17 октября 2023

«Мы тоже немножко воюем». Как петербурженки в Израиле организуют помощь военным и пострадавшим жителям

В первые месяцы полномасштабной войны в Украине в Израиль прибыло около 19 тысяч российских эмигрантов. После нападения ХАМАС на Израиль многие из них не просто остались в стране, но и начали помогать военным и пострадавшим мирным жителям.

В результате атаки Хамас и последовавшего военного ответа Израиля погибли, по данным сторон, не менее 1400 израильтян и 2700 жителей сектора Газа.

«Бумага» поговорила с тремя петербурженками, недавно переехавшими в Израиль, о том, как они включились в помощь израильтянам и почему поддерживают армию.

В этом материале представлена точка зрения одной стороны конфликта. Мы просим читателей учитывать субъективность восприятия боевых действий героинями. При возможности связаться с петербуржцами, помогающими палестинцам, «Бумага» подготовит материал и о них.

Дарья Зарина

больничный клоун, работает с детьми, пережившими обстрелы, в Ашкелоне

— В Петербурге у меня была своя организация, которая занималась больничной клоунадой. Я один из основателей этой профессии в России. И израильские клоуны — мои давние партнеры, потому что мы ездили друг к другу, менялись информацией, читали лекции. В Израиль я переехала больше года назад, поступила в докторантуру по направлению хронобиологии и почти не работала.

Я сама живу там, где практически не бывает сирен, на западном берегу реки Иордан в израильском университетском поселении Ариэль на 40 тысяч человек — а в каникулы на 20 тысяч. Эту часть территории в российской прессе называется оккупированными землями, я предпочитаю называть это просто Палестина, но вообще контроль над этой частью совместный. До войны это место считалось наиболее опасным в Израиле и друзья боялись приезжать ко мне в гости, хоть я и объясняла, что шоссе охраняется.

7 октября сирен тоже не было и я проснулась не как вся страна в 6 утра, а полвосьмого и узнала об атаке из новостей. У нас до сих пор тихо. Понятно, что мы вооружаемся, там что-то заготавливаем, укрепляем дома, затаскиваем еду, потому что если начнется, у нас может полыхнуть, как на юге, потому что мы окружены со всех сторон. То есть мы маленький анклавчик, а вокруг арабские города.

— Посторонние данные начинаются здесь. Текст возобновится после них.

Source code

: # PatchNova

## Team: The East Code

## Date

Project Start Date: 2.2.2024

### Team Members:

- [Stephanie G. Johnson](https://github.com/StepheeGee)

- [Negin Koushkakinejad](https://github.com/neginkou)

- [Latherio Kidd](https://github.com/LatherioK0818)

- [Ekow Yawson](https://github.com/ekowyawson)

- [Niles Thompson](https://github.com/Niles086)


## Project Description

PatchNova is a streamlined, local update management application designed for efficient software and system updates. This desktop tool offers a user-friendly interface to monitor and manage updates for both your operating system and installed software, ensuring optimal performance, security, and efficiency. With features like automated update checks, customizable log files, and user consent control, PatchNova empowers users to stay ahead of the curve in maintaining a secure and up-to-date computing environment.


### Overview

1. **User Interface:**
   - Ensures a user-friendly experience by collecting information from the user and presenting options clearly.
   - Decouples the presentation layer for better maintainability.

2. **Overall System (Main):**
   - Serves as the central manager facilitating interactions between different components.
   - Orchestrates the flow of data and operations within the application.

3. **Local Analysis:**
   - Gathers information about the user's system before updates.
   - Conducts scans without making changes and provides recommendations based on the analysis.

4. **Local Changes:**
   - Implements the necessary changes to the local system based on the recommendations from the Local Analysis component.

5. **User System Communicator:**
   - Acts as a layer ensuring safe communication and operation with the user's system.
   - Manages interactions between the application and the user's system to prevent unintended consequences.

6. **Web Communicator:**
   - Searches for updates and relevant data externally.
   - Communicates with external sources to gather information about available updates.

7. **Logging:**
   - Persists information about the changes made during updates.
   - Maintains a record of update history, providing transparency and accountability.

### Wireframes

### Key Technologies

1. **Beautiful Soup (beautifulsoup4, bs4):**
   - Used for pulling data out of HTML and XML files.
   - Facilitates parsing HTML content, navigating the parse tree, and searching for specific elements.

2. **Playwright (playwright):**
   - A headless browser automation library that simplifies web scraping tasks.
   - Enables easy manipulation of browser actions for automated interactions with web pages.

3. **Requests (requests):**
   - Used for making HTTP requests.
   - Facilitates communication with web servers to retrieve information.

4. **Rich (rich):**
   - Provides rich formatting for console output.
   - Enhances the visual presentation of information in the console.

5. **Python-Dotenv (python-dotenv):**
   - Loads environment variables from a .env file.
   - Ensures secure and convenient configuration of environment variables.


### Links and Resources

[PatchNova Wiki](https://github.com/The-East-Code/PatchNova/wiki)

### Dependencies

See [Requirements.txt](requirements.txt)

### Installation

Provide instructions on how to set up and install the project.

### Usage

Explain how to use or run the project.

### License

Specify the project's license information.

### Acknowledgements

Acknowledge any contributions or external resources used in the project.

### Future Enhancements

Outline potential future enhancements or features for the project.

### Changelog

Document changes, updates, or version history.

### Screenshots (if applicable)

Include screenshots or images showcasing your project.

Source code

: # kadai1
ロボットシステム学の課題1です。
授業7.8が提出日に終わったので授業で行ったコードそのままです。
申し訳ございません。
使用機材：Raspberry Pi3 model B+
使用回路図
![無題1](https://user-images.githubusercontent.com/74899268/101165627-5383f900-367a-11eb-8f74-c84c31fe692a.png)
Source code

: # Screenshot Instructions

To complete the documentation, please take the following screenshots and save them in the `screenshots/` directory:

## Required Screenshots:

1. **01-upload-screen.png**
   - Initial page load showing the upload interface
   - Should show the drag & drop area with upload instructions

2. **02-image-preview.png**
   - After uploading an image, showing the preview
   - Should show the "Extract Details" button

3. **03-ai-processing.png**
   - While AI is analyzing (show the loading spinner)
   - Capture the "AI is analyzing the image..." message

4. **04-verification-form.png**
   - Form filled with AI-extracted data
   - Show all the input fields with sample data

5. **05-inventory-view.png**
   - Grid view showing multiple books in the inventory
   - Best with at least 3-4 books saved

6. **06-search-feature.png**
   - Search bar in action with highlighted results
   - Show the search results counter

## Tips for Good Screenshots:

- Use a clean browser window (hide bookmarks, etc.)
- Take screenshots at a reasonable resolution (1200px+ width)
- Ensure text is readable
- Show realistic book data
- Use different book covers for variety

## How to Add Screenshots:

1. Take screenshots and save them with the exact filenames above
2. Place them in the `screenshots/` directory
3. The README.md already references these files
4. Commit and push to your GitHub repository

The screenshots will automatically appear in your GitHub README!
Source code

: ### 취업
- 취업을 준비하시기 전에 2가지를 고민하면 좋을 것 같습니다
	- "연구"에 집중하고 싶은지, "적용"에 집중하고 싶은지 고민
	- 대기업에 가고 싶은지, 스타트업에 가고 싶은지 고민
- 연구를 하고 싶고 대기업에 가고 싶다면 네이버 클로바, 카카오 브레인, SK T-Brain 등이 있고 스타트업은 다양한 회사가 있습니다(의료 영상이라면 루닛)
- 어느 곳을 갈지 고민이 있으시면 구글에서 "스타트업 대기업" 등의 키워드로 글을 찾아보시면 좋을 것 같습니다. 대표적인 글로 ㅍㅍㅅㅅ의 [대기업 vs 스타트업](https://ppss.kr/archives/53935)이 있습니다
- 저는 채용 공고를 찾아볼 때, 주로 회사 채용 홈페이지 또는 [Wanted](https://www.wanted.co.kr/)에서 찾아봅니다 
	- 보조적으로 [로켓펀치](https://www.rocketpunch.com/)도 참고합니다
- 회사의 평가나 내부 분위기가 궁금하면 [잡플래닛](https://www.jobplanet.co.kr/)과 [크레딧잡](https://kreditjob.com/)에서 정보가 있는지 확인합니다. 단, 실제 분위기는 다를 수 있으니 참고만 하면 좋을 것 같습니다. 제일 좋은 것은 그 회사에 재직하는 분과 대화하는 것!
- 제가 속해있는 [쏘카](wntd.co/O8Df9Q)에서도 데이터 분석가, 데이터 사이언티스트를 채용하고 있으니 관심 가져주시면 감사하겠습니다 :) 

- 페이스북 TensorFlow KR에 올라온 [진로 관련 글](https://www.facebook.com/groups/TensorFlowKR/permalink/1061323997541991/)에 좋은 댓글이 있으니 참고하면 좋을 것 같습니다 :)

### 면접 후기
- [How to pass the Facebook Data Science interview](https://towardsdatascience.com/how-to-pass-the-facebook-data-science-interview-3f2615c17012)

Мне было очень тяжело ждать и бояться. Понятно, что в любой благотворительности минимум наполовину ты помогаешь самому себе — избавляешь себя от тревожности, от мучительного ожидания. Так было и здесь. Я позвонила тем, с кем работала раньше, и спросила, к кому можно присоединиться. У меня не было задачи лезть на передовую, просто хотелось помочь. Мои коллеги из организации Dream Doctors Project рассказали, что в больнице в Ашкелоне, где они регулярно работают, одна девочка-клоун не смогла находиться психологически. Она с Юга, у нее во время этих ужасных атак погибло несколько десятков друзей. Я попросилась поработать вместо нее.

В больнице я оказалась уже после первого удара по ней и видела все выбитые стекла и разрушения. Но потом мы пошли работать на минус второй этаж, это оказалось так глубоко, что вторую атаку я уже не услышала — только прочитала о ней в соцсетях. Это не первая моя бомбежка, я здесь уже полтора года, у нас «салют» на каждый Рамадан. Поэтому я понимала, что мне на минус второй ничего не прилетит. В машину мою на парковке может, а мне лично — нет. Ну и плюс, просто невозможно столько нервничать.

Больница оказалась полна волонтерами и завалена цветами. На каждой стойке, на каждом посту медсестер по 3,4,5 букетов. Каждые полчаса на пандус для скорой заезжает очередная машина с очередной порцией ресторанной еды. То есть люди изо всех сил стараются помочь. Весь Израиль сейчас стал единым кулаком, причем любящим друг друга. Половину января были жесточайшие протесты, все говорили про раскол страны, но было понятно, что всё фигня, что как только будет серьезная опасность, люди всё забудут в одну секунду.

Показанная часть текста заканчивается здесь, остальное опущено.